Task prompt =
Among the entries below, copy only the span from the line containing "## User Story Status Explanation" through the line containing "while the back-end". Do so exactly, and skip the pictures.

Given records =

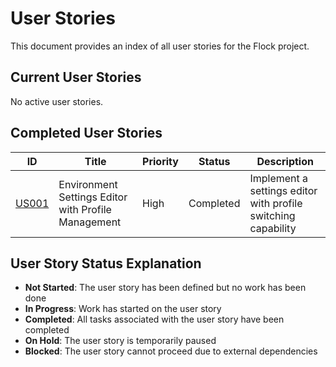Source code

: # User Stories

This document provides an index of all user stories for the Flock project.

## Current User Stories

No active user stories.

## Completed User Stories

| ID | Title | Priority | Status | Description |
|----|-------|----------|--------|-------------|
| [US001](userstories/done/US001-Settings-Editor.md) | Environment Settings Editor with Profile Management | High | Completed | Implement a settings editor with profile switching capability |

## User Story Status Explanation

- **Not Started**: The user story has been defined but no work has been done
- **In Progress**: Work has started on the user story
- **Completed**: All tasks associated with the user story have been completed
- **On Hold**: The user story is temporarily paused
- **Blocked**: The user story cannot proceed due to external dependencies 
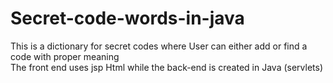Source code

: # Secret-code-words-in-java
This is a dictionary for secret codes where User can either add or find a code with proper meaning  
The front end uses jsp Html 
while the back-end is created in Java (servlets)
* * *
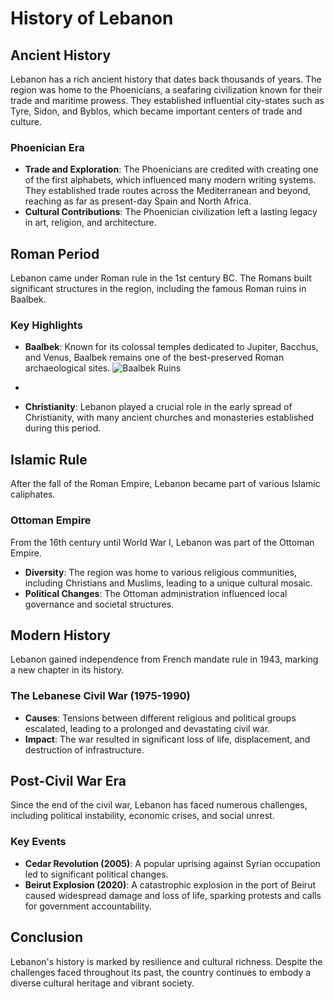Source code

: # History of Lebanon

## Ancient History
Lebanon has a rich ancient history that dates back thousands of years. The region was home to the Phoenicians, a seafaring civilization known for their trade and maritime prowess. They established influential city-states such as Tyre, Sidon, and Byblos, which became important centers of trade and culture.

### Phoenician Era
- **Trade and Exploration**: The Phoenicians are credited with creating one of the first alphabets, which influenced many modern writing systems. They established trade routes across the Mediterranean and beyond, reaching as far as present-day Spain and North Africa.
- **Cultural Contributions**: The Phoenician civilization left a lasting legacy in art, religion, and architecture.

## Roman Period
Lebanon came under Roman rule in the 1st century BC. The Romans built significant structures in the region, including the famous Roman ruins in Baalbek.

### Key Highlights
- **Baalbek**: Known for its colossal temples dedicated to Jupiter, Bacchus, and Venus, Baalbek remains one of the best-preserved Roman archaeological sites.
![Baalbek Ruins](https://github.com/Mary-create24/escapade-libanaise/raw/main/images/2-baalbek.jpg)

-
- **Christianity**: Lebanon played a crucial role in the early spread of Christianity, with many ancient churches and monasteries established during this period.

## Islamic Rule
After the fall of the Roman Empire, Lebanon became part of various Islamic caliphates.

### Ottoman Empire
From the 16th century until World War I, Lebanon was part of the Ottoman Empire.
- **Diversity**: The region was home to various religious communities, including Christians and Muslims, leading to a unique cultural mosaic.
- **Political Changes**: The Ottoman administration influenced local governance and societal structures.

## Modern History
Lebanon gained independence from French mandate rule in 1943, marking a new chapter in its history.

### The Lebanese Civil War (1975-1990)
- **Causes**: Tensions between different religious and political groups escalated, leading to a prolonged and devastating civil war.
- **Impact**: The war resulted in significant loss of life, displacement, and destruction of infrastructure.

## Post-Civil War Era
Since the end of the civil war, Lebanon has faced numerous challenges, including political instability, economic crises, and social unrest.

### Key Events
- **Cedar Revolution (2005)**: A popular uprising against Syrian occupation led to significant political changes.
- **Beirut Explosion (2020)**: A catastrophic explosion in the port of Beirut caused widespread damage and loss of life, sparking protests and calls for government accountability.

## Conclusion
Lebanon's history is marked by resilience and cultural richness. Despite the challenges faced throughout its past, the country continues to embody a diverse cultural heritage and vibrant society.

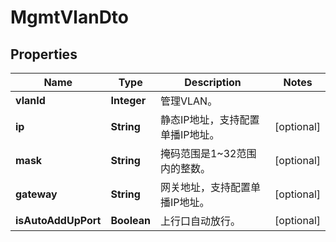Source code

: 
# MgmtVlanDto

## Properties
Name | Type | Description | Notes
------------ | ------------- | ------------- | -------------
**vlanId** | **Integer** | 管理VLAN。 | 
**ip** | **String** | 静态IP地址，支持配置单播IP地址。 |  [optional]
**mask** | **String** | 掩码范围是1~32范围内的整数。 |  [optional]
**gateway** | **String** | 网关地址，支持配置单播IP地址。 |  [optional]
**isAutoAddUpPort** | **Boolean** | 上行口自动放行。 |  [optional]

Output =
## User Story Status Explanation

- **Not Started**: The user story has been defined but no work has been done
- **In Progress**: Work has started on the user story
- **Completed**: All tasks associated with the user story have been completed
- **On Hold**: The user story is temporarily paused
- **Blocked**: The user story cannot proceed due to external dependencies 
Source code

: # Secret-code-words-in-java
This is a dictionary for secret codes where User can either add or find a code with proper meaning  
The front end uses jsp Html 
while the back-end is created in Java (servlets)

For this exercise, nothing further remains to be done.